**REQUIREMENT**
Please repeat the records exactly, keeping the pictures out.

======== EXCERPTED DATA ========

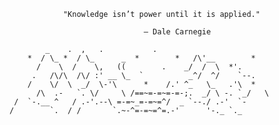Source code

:                 "Knowledge isn’t power until it is applied." 
                                
                                  – Dale Carnegie
                                  
	        _    .  ,   .           .
	    *  / \_ *  / \_      _  *        *   /\'__        *
	      /    \  /    \,   ((        .    _/  /  \  *'.
		 .   /\/\  /\/ :' __ \_  `          _^/  ^/    `--.
	    /    \/  \  _/  \-'\      *    /.' ^_   \_   .'\  *
		  /\  .-   `. \/     \ /==~=-=~=-=-;.  _/ \ -. `_/   \
	 /  `-.__ ^   / .-'.--\ =-=~_=-=~=^/  _ `--./ .-'  `-
	/        `.  / /       `.~-^=-=~=^=.-'      '-._ `._
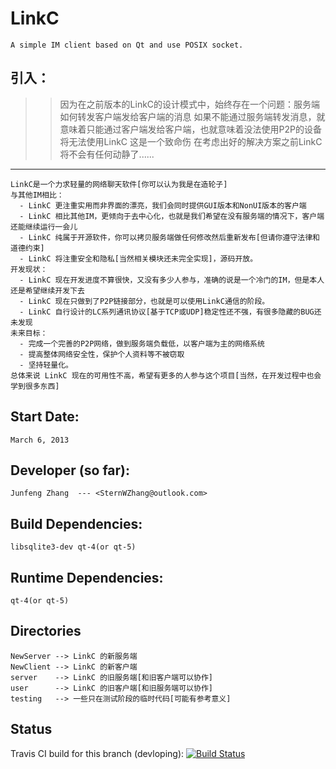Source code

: 
# LinkC
    A simple IM client based on Qt and use POSIX socket.

## 引入：
>> 因为在之前版本的LinkC的设计模式中，始终存在一个问题：服务端如何转发客户端发给客户端的消息
>> 如果不能通过服务端转发消息，就意味着只能通过客户端发给客户端，也就意味着没法使用P2P的设备将无法使用LinkC
>> 这是一个致命伤
>> 在考虑出好的解决方案之前LinkC将不会有任何动静了......

---
    LinkC是一个力求轻量的网络聊天软件[你可以认为我是在造轮子]
    与其他IM相比：
      - LinkC 更注重实用而非界面的漂亮，我们会同时提供GUI版本和NonUI版本的客户端
      - LinkC 相比其他IM，更倾向于去中心化，也就是我们希望在没有服务端的情况下，客户端还能继续运行一会儿
      - LinkC 纯属于开源软件，你可以拷贝服务端做任何修改然后重新发布[但请你遵守法律和道德约束]
      - LinkC 将注重安全和隐私[当然相关模块还未完全实现]，源码开放。
    开发现状：
      - LinkC 现在开发进度不算很快，又没有多少人参与，准确的说是一个冷门的IM，但是本人还是希望继续开发下去
      - LinkC 现在只做到了P2P链接部分，也就是可以使用LinkC通信的阶段。
      - LinkC 自行设计的LC系列通讯协议[基于TCP或UDP]稳定性还不强，有很多隐藏的BUG还未发现
    未来目标：
      - 完成一个完善的P2P网络，做到服务端负载低，以客户端为主的网络系统
      - 提高整体网络安全性，保护个人资料等不被窃取
      - 坚持轻量化。
    总体来说 LinkC 现在的可用性不高，希望有更多的人参与这个项目[当然，在开发过程中也会学到很多东西]


## Start Date:
    March 6, 2013

## Developer (so far):
    Junfeng Zhang  --- <SternWZhang@outlook.com>

## Build Dependencies:
    libsqlite3-dev qt-4(or qt-5)
## Runtime Dependencies:
    qt-4(or qt-5)

## Directories
    NewServer --> LinkC 的新服务端
    NewClient --> LinkC 的新客户端
    server    --> LinkC 的旧服务端[和旧客户端可以协作]
    user      --> LinkC 的旧客户端[和旧服务端可以协作]
    testing   --> 一些只在测试阶段的临时代码[可能有参考意义]
## Status
Travis CI build for this branch (devloping): [![Build Status](https://travis-ci.org/AOSC-Dev/LinkC.svg?branch=Developing)](https://travis-ci.org/AOSC-Dev/LinkC)
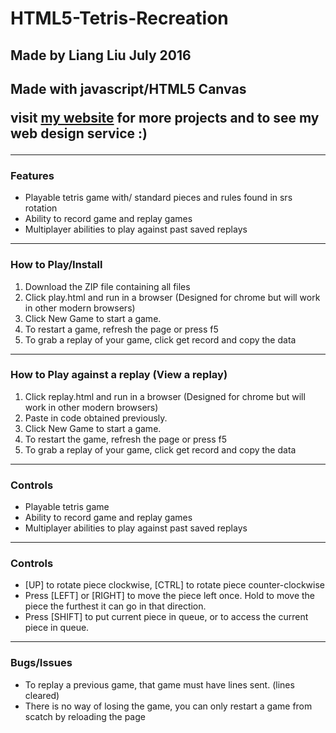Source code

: <h1>HTML5-Tetris-Recreation</h1>
<h2>Made by Liang Liu July 2016<h2>
<p>Made with javascript/HTML5 Canvas</p>
<p>visit <a href="http://stuffbyliang.com">my website</a> for more projects and to see my web design service :)</p>
<hr>
<h3>Features</h3>
<ul>
  <li>Playable tetris game with/ standard pieces and rules found in srs rotation</li>
  <li>Ability to record game and replay games</li>
  <li>Multiplayer abilities to play against past saved replays</li>
</ul>
<hr>
<h3>How to Play/Install</h3>
<ol>
  <li>Download the ZIP file containing all files</li>
  <li>Click play.html and run in a browser (Designed for chrome but will work in other modern browsers)</li>
  <li>Click New Game to start a game.</li>
  <li>To restart a game, refresh the page or press f5</li>
  <li>To grab a replay of your game, click get record and copy the data</li>
</ol>
<hr>
<h3>How to Play against a replay (View a replay)</h3>
<ol>
  <li>Click replay.html and run in a browser (Designed for chrome but will work in other modern browsers)</li>
  <li>Paste in code obtained previously.</li>
  <li>Click New Game to start a game.</li>
  <li>To restart the game, refresh the page or press f5</li>
  <li>To grab a replay of your game, click get record and copy the data</li>
</ol>
<hr>
<h3>Controls</h3>
<ul>
  <li>Playable tetris game</li>
  <li>Ability to record game and replay games</li>
  <li>Multiplayer abilities to play against past saved replays</li>
</ul>
<hr>
<h3>Controls</h3>
<ul>
  <li>[UP] to rotate piece clockwise, [CTRL] to rotate piece counter-clockwise</li>
  <li>Press [LEFT] or [RIGHT] to move the piece left once. Hold to move the piece the furthest it can go in that direction.</li>
  <li>Press [SHIFT] to put current piece in queue, or to access the current piece in queue.</li>
</ul>
<hr>
<h3>Bugs/Issues</h3>
<ul>
  <li>To replay a previous game, that game must have lines sent. (lines cleared)</li>
  <li>There is no way of losing the game, you can only restart a game from scatch by reloading the page</li>
</ul>
<br>
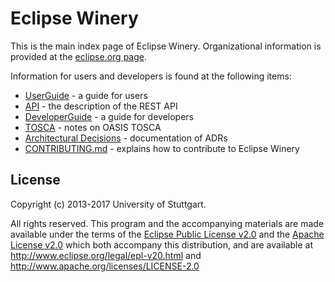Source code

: # Eclipse Winery

This is the main index page of Eclipse Winery.
Organizational information is provided at the [eclipse.org page](http://eclipse.org/winery/).

Information for users and developers is found at the following items:

- [UserGuide](user/) - a guide for users
- [API](api/) - the description of the REST API
- [DeveloperGuide](dev/) - a guide for developers
- [TOSCA](tosca/) - notes on OASIS TOSCA
- [Architectural Decisions](adr/) - documentation of ADRs
- [CONTRIBUTING.md](https://github.com/eclipse/winery/blob/master/CONTRIBUTING.md) - explains how to contribute to Eclipse Winery

## License

Copyright (c) 2013-2017 University of Stuttgart.

All rights reserved. This program and the accompanying materials
are made available under the terms of the [Eclipse Public License v2.0]
and the [Apache License v2.0] which both accompany this distribution,
and are available at http://www.eclipse.org/legal/epl-v20.html
and http://www.apache.org/licenses/LICENSE-2.0

 [Apache License v2.0]: http://www.apache.org/licenses/LICENSE-2.0.html
 [Eclipse Public License v2.0]: http://www.eclipse.org/legal/epl-v20.html
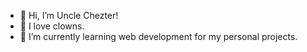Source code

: - 👋 Hi, I’m Uncle Chezter!
- 👀 I love clowns.
- 🌱 I’m currently learning web development for my personal projects.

========

**SOLUTION**
Source code

:                 "Knowledge isn’t power until it is applied." 
                                
                                  – Dale Carnegie
                                  
	        _    .  ,   .           .
	    *  / \_ *  / \_      _  *        *   /\'__        *
	      /    \  /    \,   ((        .    _/  /  \  *'.
		 .   /\/\  /\/ :' __ \_  `          _^/  ^/    `--.
	    /    \/  \  _/  \-'\      *    /.' ^_   \_   .'\  *
		  /\  .-   `. \/     \ /==~=-=~=-=-;.  _/ \ -. `_/   \
	 /  `-.__ ^   / .-'.--\ =-=~_=-=~=^/  _ `--./ .-'  `-
	/        `.  / /       `.~-^=-=~=^=.-'      '-._ `._
Source code

: 
# LinkC
    A simple IM client based on Qt and use POSIX socket.

## 引入：
>> 因为在之前版本的LinkC的设计模式中，始终存在一个问题：服务端如何转发客户端发给客户端的消息
>> 如果不能通过服务端转发消息，就意味着只能通过客户端发给客户端，也就意味着没法使用P2P的设备将无法使用LinkC
>> 这是一个致命伤
>> 在考虑出好的解决方案之前LinkC将不会有任何动静了......

---
    LinkC是一个力求轻量的网络聊天软件[你可以认为我是在造轮子]
    与其他IM相比：
      - LinkC 更注重实用而非界面的漂亮，我们会同时提供GUI版本和NonUI版本的客户端
      - LinkC 相比其他IM，更倾向于去中心化，也就是我们希望在没有服务端的情况下，客户端还能继续运行一会儿
      - LinkC 纯属于开源软件，你可以拷贝服务端做任何修改然后重新发布[但请你遵守法律和道德约束]
      - LinkC 将注重安全和隐私[当然相关模块还未完全实现]，源码开放。
    开发现状：
      - LinkC 现在开发进度不算很快，又没有多少人参与，准确的说是一个冷门的IM，但是本人还是希望继续开发下去
      - LinkC 现在只做到了P2P链接部分，也就是可以使用LinkC通信的阶段。
      - LinkC 自行设计的LC系列通讯协议[基于TCP或UDP]稳定性还不强，有很多隐藏的BUG还未发现
    未来目标：
      - 完成一个完善的P2P网络，做到服务端负载低，以客户端为主的网络系统
      - 提高整体网络安全性，保护个人资料等不被窃取
      - 坚持轻量化。
    总体来说 LinkC 现在的可用性不高，希望有更多的人参与这个项目[当然，在开发过程中也会学到很多东西]


## Start Date:
    March 6, 2013

## Developer (so far):
    Junfeng Zhang  --- <SternWZhang@outlook.com>

## Build Dependencies:
    libsqlite3-dev qt-4(or qt-5)
## Runtime Dependencies:
    qt-4(or qt-5)

## Directories
    NewServer --> LinkC 的新服务端
    NewClient --> LinkC 的新客户端
    server    --> LinkC 的旧服务端[和旧客户端可以协作]
    user      --> LinkC 的旧客户端[和旧服务端可以协作]
    testing   --> 一些只在测试阶段的临时代码[可能有参考意义]
## Status
Travis CI build for this branch (devloping): [![Build Status](https://travis-ci.org/AOSC-Dev/LinkC.svg?branch=Developing)](https://travis-ci.org/AOSC-Dev/LinkC)
Source code

: <h1>HTML5-Tetris-Recreation</h1>
<h2>Made by Liang Liu July 2016<h2>
<p>Made with javascript/HTML5 Canvas</p>
<p>visit <a href="http://stuffbyliang.com">my website</a> for more projects and to see my web design service :)</p>
<hr>
<h3>Features</h3>
<ul>
  <li>Playable tetris game with/ standard pieces and rules found in srs rotation</li>
  <li>Ability to record game and replay games</li>
  <li>Multiplayer abilities to play against past saved replays</li>
</ul>
<hr>
<h3>How to Play/Install</h3>
<ol>
  <li>Download the ZIP file containing all files</li>
  <li>Click play.html and run in a browser (Designed for chrome but will work in other modern browsers)</li>
  <li>Click New Game to start a game.</li>
  <li>To restart a game, refresh the page or press f5</li>
  <li>To grab a replay of your game, click get record and copy the data</li>
</ol>
<hr>
<h3>How to Play against a replay (View a replay)</h3>
<ol>
  <li>Click replay.html and run in a browser (Designed for chrome but will work in other modern browsers)</li>
  <li>Paste in code obtained previously.</li>
  <li>Click New Game to start a game.</li>
  <li>To restart the game, refresh the page or press f5</li>
  <li>To grab a replay of your game, click get record and copy the data</li>
</ol>
<hr>
<h3>Controls</h3>
<ul>
  <li>Playable tetris game</li>
  <li>Ability to record game and replay games</li>
  <li>Multiplayer abilities to play against past saved replays</li>
</ul>
<hr>
<h3>Controls</h3>
<ul>
  <li>[UP] to rotate piece clockwise, [CTRL] to rotate piece counter-clockwise</li>
  <li>Press [LEFT] or [RIGHT] to move the piece left once. Hold to move the piece the furthest it can go in that direction.</li>
  <li>Press [SHIFT] to put current piece in queue, or to access the current piece in queue.</li>
</ul>
<hr>
<h3>Bugs/Issues</h3>
<ul>
  <li>To replay a previous game, that game must have lines sent. (lines cleared)</li>
  <li>There is no way of losing the game, you can only restart a game from scatch by reloading the page</li>
</ul>
<br>
Source code

: # Eclipse Winery

This is the main index page of Eclipse Winery.
Organizational information is provided at the [eclipse.org page](http://eclipse.org/winery/).

Information for users and developers is found at the following items:

- [UserGuide](user/) - a guide for users
- [API](api/) - the description of the REST API
- [DeveloperGuide](dev/) - a guide for developers
- [TOSCA](tosca/) - notes on OASIS TOSCA
- [Architectural Decisions](adr/) - documentation of ADRs
- [CONTRIBUTING.md](https://github.com/eclipse/winery/blob/master/CONTRIBUTING.md) - explains how to contribute to Eclipse Winery

## License

Copyright (c) 2013-2017 University of Stuttgart.

All rights reserved. This program and the accompanying materials
are made available under the terms of the [Eclipse Public License v2.0]
and the [Apache License v2.0] which both accompany this distribution,
and are available at http://www.eclipse.org/legal/epl-v20.html
and http://www.apache.org/licenses/LICENSE-2.0

 [Apache License v2.0]: http://www.apache.org/licenses/LICENSE-2.0.html
 [Eclipse Public License v2.0]: http://www.eclipse.org/legal/epl-v20.html
Source code

: - 👋 Hi, I’m Uncle Chezter!
- 👀 I love clowns.
- 🌱 I’m currently learning web development for my personal projects.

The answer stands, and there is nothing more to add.